けれど、実際はどうだろう。ウィルド様から、シーくんに対する負の感情は全く見えない。シーくんも、呆れたようなことを言いながら兄を認め、心を許している。クロス様と交流し、佐藤瑠奈を知っていただけではなく、ユージン陛下の目的まで知っている。
……めちゃくちゃ頼りになる。
「私も、生まれ育ったこの国を戦火にしたくはないからね。出来ることはするつもりだよ。」
「兄様……」
「それに、」
「?」
「私は弟の恋を応援しているからね。」
「兄様!?」
揶揄うようにそう言ったウィルド様に、シーくんが慌てて立ち上がった。
……シーくんがこうやって私への気持ちについて指摘されて焦っているのを初めて見た。いつも、何を言われても飄々としていて、逆に言われてる方が恥ずかしくなるようなことばっかり言ってたのに。……ああ、そういえば、お兄ちゃんもそうだった。
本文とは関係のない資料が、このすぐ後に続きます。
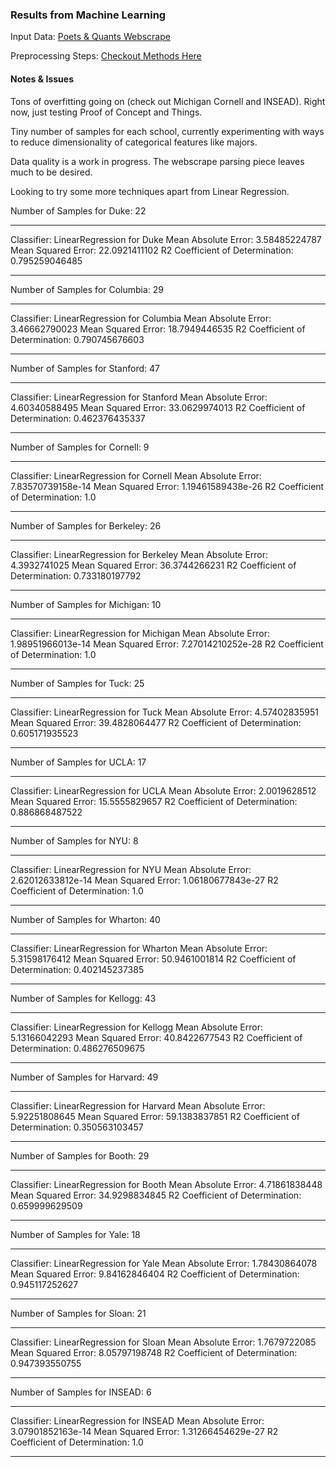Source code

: ### Results from Machine Learning

Input Data: [Poets & Quants Webscrape](..\data_out\pq_data_4_24_18.csv)

Preprocessing Steps: [Checkout Methods Here](data_preprocessing.py)

#### Notes & Issues

Tons of overfitting going on (check out Michigan Cornell and INSEAD). Right now, just testing Proof of Concept and Things.

Tiny number of samples for each school, currently experimenting with ways to reduce dimensionality of categorical features like majors. 

Data quality is a work in progress. The webscrape parsing piece leaves much to be desired.

Looking to try some more techniques apart from Linear Regression.




Number of Samples for Duke: 22

______________________________________________
Classifier: LinearRegression for Duke
Mean Absolute Error: 3.58485224787
Mean Squared Error: 22.0921411102
R2 Coefficient of Determination: 0.795259046485
______________________________________________

Number of Samples for Columbia: 29

______________________________________________
Classifier: LinearRegression for Columbia
Mean Absolute Error: 3.46662790023
Mean Squared Error: 18.7949446535
R2 Coefficient of Determination: 0.790745676603
______________________________________________

Number of Samples for Stanford: 47

______________________________________________
Classifier: LinearRegression for Stanford
Mean Absolute Error: 4.60340588495
Mean Squared Error: 33.0629974013
R2 Coefficient of Determination: 0.462376435337
______________________________________________

Number of Samples for Cornell: 9

______________________________________________
Classifier: LinearRegression for Cornell
Mean Absolute Error: 7.83570739158e-14
Mean Squared Error: 1.19461589438e-26
R2 Coefficient of Determination: 1.0
______________________________________________

Number of Samples for Berkeley: 26

______________________________________________
Classifier: LinearRegression for Berkeley
Mean Absolute Error: 4.3932741025
Mean Squared Error: 36.3744266231
R2 Coefficient of Determination: 0.733180197792
______________________________________________

Number of Samples for Michigan: 10

______________________________________________
Classifier: LinearRegression for Michigan
Mean Absolute Error: 1.98951966013e-14
Mean Squared Error: 7.27014210252e-28
R2 Coefficient of Determination: 1.0
______________________________________________

Number of Samples for Tuck: 25

______________________________________________
Classifier: LinearRegression for Tuck
Mean Absolute Error: 4.57402835951
Mean Squared Error: 39.4828064477
R2 Coefficient of Determination: 0.605171935523
______________________________________________

Number of Samples for UCLA: 17

______________________________________________
Classifier: LinearRegression for UCLA
Mean Absolute Error: 2.0019628512
Mean Squared Error: 15.5555829657
R2 Coefficient of Determination: 0.886868487522
______________________________________________

Number of Samples for NYU: 8

______________________________________________
Classifier: LinearRegression for NYU
Mean Absolute Error: 2.62012633812e-14
Mean Squared Error: 1.06180677843e-27
R2 Coefficient of Determination: 1.0
______________________________________________

Number of Samples for Wharton: 40

______________________________________________
Classifier: LinearRegression for Wharton
Mean Absolute Error: 5.31598176412
Mean Squared Error: 50.9461001814
R2 Coefficient of Determination: 0.402145237385
______________________________________________

Number of Samples for Kellogg: 43

______________________________________________
Classifier: LinearRegression for Kellogg
Mean Absolute Error: 5.13166042293
Mean Squared Error: 40.8422677543
R2 Coefficient of Determination: 0.486276509675
______________________________________________

Number of Samples for Harvard: 49

______________________________________________
Classifier: LinearRegression for Harvard
Mean Absolute Error: 5.92251808645
Mean Squared Error: 59.1383837851
R2 Coefficient of Determination: 0.350563103457
______________________________________________

Number of Samples for Booth: 29

______________________________________________
Classifier: LinearRegression for Booth
Mean Absolute Error: 4.71861838448
Mean Squared Error: 34.9298834845
R2 Coefficient of Determination: 0.659999629509
______________________________________________

Number of Samples for Yale: 18

______________________________________________
Classifier: LinearRegression for Yale
Mean Absolute Error: 1.78430864078
Mean Squared Error: 9.84162846404
R2 Coefficient of Determination: 0.945117252627
______________________________________________

Number of Samples for Sloan: 21

______________________________________________
Classifier: LinearRegression for Sloan
Mean Absolute Error: 1.7679722085
Mean Squared Error: 8.05797198748
R2 Coefficient of Determination: 0.947393550755
______________________________________________

Number of Samples for INSEAD: 6

______________________________________________
Classifier: LinearRegression for INSEAD
Mean Absolute Error: 3.07901852163e-14
Mean Squared Error: 1.31266454629e-27
R2 Coefficient of Determination: 1.0
______________________________________________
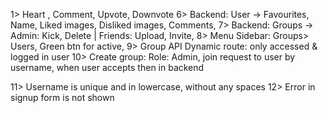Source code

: 1> Heart , Comment, Upvote, Downvote
6> Backend: User -> Favourites, Name, Liked images, Disliked images, Comments,
7> Backend: Groups -> Admin: Kick, Delete      |    Friends: Upload, Invite, 
8> Menu Sidebar: Groups> Users, Green btn for active, 
9> Group API Dynamic route: only accessed & logged in user
10> Create group: Role: Admin, join request to user by username, when user accepts then in backend 

11> Username is unique and in lowercase, without any spaces
12> Error in signup form is not shown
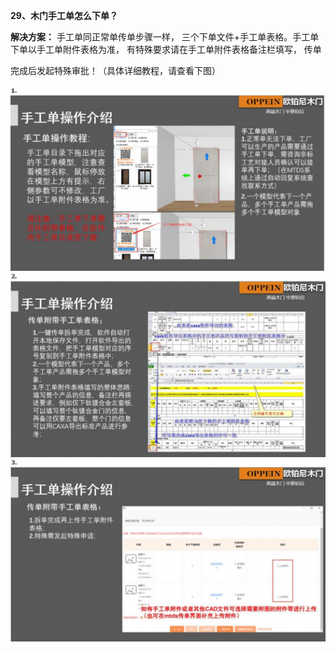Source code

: <a name="bookmark29"></a>**29、木门手工单怎么下单？**

**解决方案：** 手工单同正常单传单步骤一样， 三个下单文件+手工单表格。手工单 下单以手工单附件表格为准， 有特殊要求请在手工单附件表格备注栏填写， 传单

完成后发起特殊审批！（具体详细教程，请查看下图）


![](Aspose.Words.256d586b-3954-46d4-8fd0-a69153486d4c.059.png)





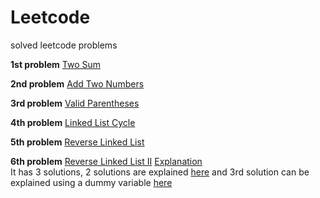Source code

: # Leetcode
solved leetcode problems

**1st problem**
[Two Sum](https://leetcode.com/problems/two-sum/)

**2nd problem**
[Add Two Numbers](https://leetcode.com/problems/add-two-numbers/)

**3rd problem**
[Valid Parentheses](https://leetcode.com/problems/valid-parentheses/)

**4th problem**
[Linked List Cycle](https://leetcode.com/problems/linked-list-cycle/)

**5th problem**
[Reverse Linked List](https://leetcode.com/problems/reverse-linked-list/)

**6th problem**
[Reverse Linked List II](https://leetcode.com/problems/reverse-linked-list-ii/)
[Explanation](https://leetcode.com/problems/reverse-linked-list-ii/discuss/30709/Talk-is-cheap-show-me-the-code-(and-DRAWING))<br/>
It has 3 solutions, 2 solutions are explained [here](https://leetcode.com/articles/reverse-linked-list-ii/#) and 3rd solution can be explained using a dummy variable [here](https://leetcode.com/problems/reverse-linked-list-ii/discuss/30668/C%2B%2B-simple)
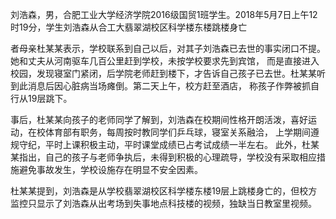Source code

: 刘浩森，男，合肥工业大学经济学院2016级国贸1班学生。2018年5月7日上午12时19分，学生刘浩森从合工大翡翠湖校区科学楼东楼跳楼身亡


者母亲杜某某表示，学校联系到自己以后，对其子刘浩森已去世的事实闭口不提。她和丈夫从河南驱车几百公里赶到学校，未按学校要求先到宾馆，
而是直接进入校园，发现寝室门紧闭，后学院老师赶到楼下，才告诉自己孩子已去世。杜某某听到此消息后因心脏病当场瘫倒。第二天上午，校方赶至酒店，
称孩子作弊被抓自行从19层跳下。

事后，杜某某向孩子的老师同学了解到，刘浩森在校期间性格开朗活泼，喜好运动，在校体育部有职务，每周按时教同学们乒乓球，寝室关系融洽，
上学期间遵规守纪，平时上课积极主动，平时课堂成绩已占考试成绩一半左右。
此外，杜某某指出，自己的孩子与老师争执后，未得到积极的心理疏导，学校没有采取相应措施避免事故发生，学校设施存在明显不安全因素。

杜某某提到，刘浩森是从学校翡翠湖校区科学楼东楼19层上跳楼身亡的，但校方监控只显示了刘浩森从出考场到失事地点科技楼的视频，独缺当日教室里视频。

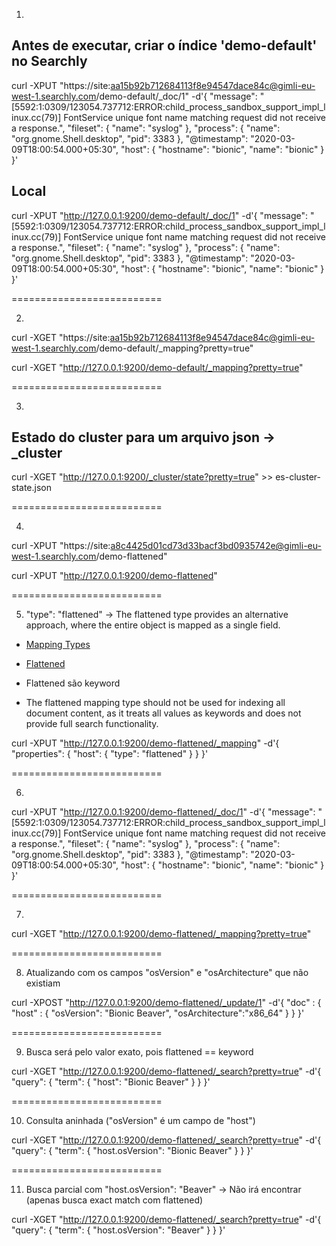 1.

## Antes de executar, criar o índice 'demo-default' no Searchly
 
curl -XPUT "https://site:aa15b92b712684113f8e94547dace84c@gimli-eu-west-1.searchly.com/demo-default/_doc/1" -d'{
  "message": "[5592:1:0309/123054.737712:ERROR:child_process_sandbox_support_impl_linux.cc(79)] FontService unique font name matching request did not receive a response.",
  "fileset": {
    "name": "syslog"
  },
  "process": {
    "name": "org.gnome.Shell.desktop",
    "pid": 3383
  },
  "@timestamp": "2020-03-09T18:00:54.000+05:30",
  "host": {
    "hostname": "bionic",
    "name": "bionic"
  }
}' 

## Local

curl -XPUT "http://127.0.0.1:9200/demo-default/_doc/1" -d'{
  "message": "[5592:1:0309/123054.737712:ERROR:child_process_sandbox_support_impl_linux.cc(79)] FontService unique font name matching request did not receive a response.",
  "fileset": {
    "name": "syslog"
  },
  "process": {
    "name": "org.gnome.Shell.desktop",
    "pid": 3383
  },
  "@timestamp": "2020-03-09T18:00:54.000+05:30",
  "host": {
    "hostname": "bionic",
    "name": "bionic"
  }
}'
 
 
==========================  
 
2.

curl -XGET "https://site:aa15b92b712684113f8e94547dace84c@gimli-eu-west-1.searchly.com/demo-default/_mapping?pretty=true"
 
curl -XGET "http://127.0.0.1:9200/demo-default/_mapping?pretty=true"
 
========================== 

3.
 
## Estado do cluster para um arquivo json -> _cluster

curl -XGET "http://127.0.0.1:9200/_cluster/state?pretty=true" >> es-cluster-state.json
 
========================== 

4.
 
curl -XPUT "https://site:a8c4425d01cd73d33bacf3bd0935742e@gimli-eu-west-1.searchly.com/demo-flattened"

curl -XPUT "http://127.0.0.1:9200/demo-flattened"
 
========================== 
 
 
5. "type": "flattened" -> The flattened type provides an alternative approach, where the entire object is mapped as a single field.

  - [Mapping Types](https://www.elastic.co/guide/en/elasticsearch/reference/7.17/mapping-types.html)

  - [Flattened](https://www.elastic.co/guide/en/elasticsearch/reference/7.17/flattened.html)
  
  - Flattened são keyword
  
  - The flattened mapping type should not be used for indexing all document content, as it treats all values as keywords and does not provide full search functionality.
 
curl -XPUT "http://127.0.0.1:9200/demo-flattened/_mapping" -d'{
  "properties": {
    "host": {
      "type": "flattened"
    }
  }
}'

========================== 

 
6.
 
curl -XPUT "http://127.0.0.1:9200/demo-flattened/_doc/1" -d'{
  "message": "[5592:1:0309/123054.737712:ERROR:child_process_sandbox_support_impl_linux.cc(79)] FontService unique font name matching request did not receive a response.",
  "fileset": {
    "name": "syslog"
  },
  "process": {
    "name": "org.gnome.Shell.desktop",
    "pid": 3383
  },
  "@timestamp": "2020-03-09T18:00:54.000+05:30",
  "host": {
    "hostname": "bionic",
    "name": "bionic"
  }
}'

==========================
 
7.
 
curl -XGET "http://127.0.0.1:9200/demo-flattened/_mapping?pretty=true"
 
==========================


8. Atualizando com os campos "osVersion" e "osArchitecture" que não existiam
 
curl -XPOST "http://127.0.0.1:9200/demo-flattened/_update/1" -d'{
    "doc" : {
        "host" : {
          "osVersion": "Bionic Beaver",
          "osArchitecture":"x86_64"
        }
    }
}'
 
==========================

9. Busca será pelo valor exato, pois flattened == keyword
 
curl -XGET "http://127.0.0.1:9200/demo-flattened/_search?pretty=true" -d'{
  "query": {
    "term": {
      "host": "Bionic Beaver"
    }
  }
}'
 
==========================

10. Consulta aninhada ("osVersion" é um campo de "host")
 
curl -XGET "http://127.0.0.1:9200/demo-flattened/_search?pretty=true" -d'{
  "query": {
    "term": {
      "host.osVersion": "Bionic Beaver"
    }
  }
}'

==========================
 
11. Busca parcial com "host.osVersion": "Beaver" -> Não irá encontrar (apenas busca exact match com flattened)
 
curl -XGET "http://127.0.0.1:9200/demo-flattened/_search?pretty=true" -d'{
  "query": {
    "term": {
      "host.osVersion": "Beaver"
    }
  }
}'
私は前世の兄とのやり取りを思い出した。
(『お兄ちゃん、さっきチューしてたね!』
『!?え、ちょっ、瑠奈!?見てたのか?!』)
キスしてるときは恥ずかしがることなく、他の人に見られても関係ないって感じでクールに決めていて、私がいたことに気づいた途端慌てふためいていた。
……ああ、そっか。ちゃんと、兄弟なんだ。
勝手に仲が良くないんじゃないかとか、邪推した自分が情けない。後継者争いだとか、そんなのあってもこのふたりはちゃんと兄弟だ。
「……何笑っているんだ。」
「ん?仲良しなんだなーって。」
シーくんの中でずっと張り詰めていた糸が、ウィルド様に会って少し緩んだのが分かる。
……今回の視察、こんなに拗れてしまったのは私のせいだ。私が大変なのは構わない。だって私のせいだから。でも、シーくんやこの国の人たちに対しては本当に申し訳なくて、罪悪感でつぶれそうだった。……少しでもシーくんがリラックスしてくれたならよかったと、少しだけ胸を撫で下ろす。
「さて、かわいい弟を揶揄うのはこれぐらいにして。」
さっきまでシーくんを揶揄っていたウィルド様だったが、急に雰囲気が変わる。……こんな時になんだけど、ほんとにこの人表情変わらないな。
「ユージン陛下の目的を知るには、私が神クロス様と初めて出会った時のことから話すのがいいだろう。」
「……はい。お願いします。」
「そうすればおそらく、ルナ嬢がずっと疑問に思っていることの全てが分かるだろう。」
「全て……?」
「ああ。佐藤瑠奈がどうして、この世界に生まれてきたのか、その答えもね。」
「!?」
その言葉に、私は目を見開いた。……ずっと、この世界に生まれた時から分からなかったのに、この人は知っている……?
「それとシェイド、君がなぜ王太子に選ばれたのかも、話す時がきたようだ。」
「……は?」
今度は、シーくんが目を見開いた。……ウィルド様は、どうして自分が選ばれなかったのか知っていたのか。
「それでは話そうか。私が神クロス様と出会ってからのことを。」
……何が出てくるのか、分からない。
私が生まれた意味、というある種の自分の価値のような物をまざまざと見せつけられるのではないかという恐怖が、身体中を駆け巡る。
「ああ、聞こう。」
「……はい、お願いします。」
テーブルの下で、そっと握られた手が……震えている。
そうだ、ここに今の私の存在を誰よりも認めてくれる人がいる。それにシーくんだって、王太子に選ばれてからあんな毒の森に来るほど追い詰められて、そうしてここまで来たんだ。
自分がどうして王太子に選ばれたのか。シーくんにとっても、自分の存在価値が決まってしまいかねない話なのだろう。
……大丈夫。一緒に、前に進もう。
シーくんの震えが止まるように、私も震えた手で握り返した。